Required work
What is needed is the full listing written out exactly, minus the pictures.

————————

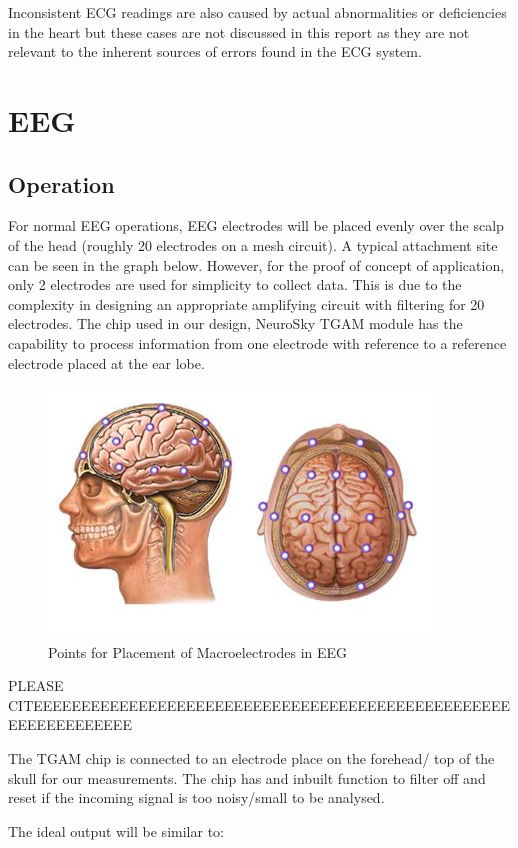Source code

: Inconsistent ECG readings are also caused by actual abnormalities or deficiencies in the heart but these cases are not discussed in this report as they are not relevant to the inherent sources of errors found in the ECG system. 

\section{EEG}

\subsection{Operation}
For normal EEG operations, EEG electrodes will be placed evenly over the scalp of the head (roughly 20 electrodes on a mesh circuit). A typical attachment site can be seen in the graph below. However, for the proof of concept of application, only 2 electrodes are used for simplicity to collect data. This is due to the complexity in designing an appropriate amplifying circuit with filtering for 20 electrodes. The chip used in our design, NeuroSky TGAM module has the capability to process information from one electrode with reference to a reference electrode placed at the ear lobe. 

\begin{figure}[H]
	\centering
	\includegraphics[width=0.5\linewidth]{jiahuipic5.jpg}
	\caption{Points for Placement of Macroelectrodes in EEG}
\end{figure} 

PLEASE CITEEEEEEEEEEEEEEEEEEEEEEEEEEEEEEEEEEEEEEEEEEEEEEEEEEEEEEEEEEEEEEE

The TGAM chip is connected to an electrode place on the forehead/ top of the skull for our measurements. The chip has and inbuilt function to filter off and reset if the incoming signal is too noisy/small to be analysed. 

The ideal output will be similar to:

————————

Response to this task
Source code

: Inconsistent ECG readings are also caused by actual abnormalities or deficiencies in the heart but these cases are not discussed in this report as they are not relevant to the inherent sources of errors found in the ECG system. 

\section{EEG}

\subsection{Operation}
For normal EEG operations, EEG electrodes will be placed evenly over the scalp of the head (roughly 20 electrodes on a mesh circuit). A typical attachment site can be seen in the graph below. However, for the proof of concept of application, only 2 electrodes are used for simplicity to collect data. This is due to the complexity in designing an appropriate amplifying circuit with filtering for 20 electrodes. The chip used in our design, NeuroSky TGAM module has the capability to process information from one electrode with reference to a reference electrode placed at the ear lobe. 

\begin{figure}[H]
	\centering
	\includegraphics[width=0.5\linewidth]{jiahuipic5.jpg}
	\caption{Points for Placement of Macroelectrodes in EEG}
\end{figure} 

PLEASE CITEEEEEEEEEEEEEEEEEEEEEEEEEEEEEEEEEEEEEEEEEEEEEEEEEEEEEEEEEEEEEEE

The TGAM chip is connected to an electrode place on the forehead/ top of the skull for our measurements. The chip has and inbuilt function to filter off and reset if the incoming signal is too noisy/small to be analysed. 

The ideal output will be similar to:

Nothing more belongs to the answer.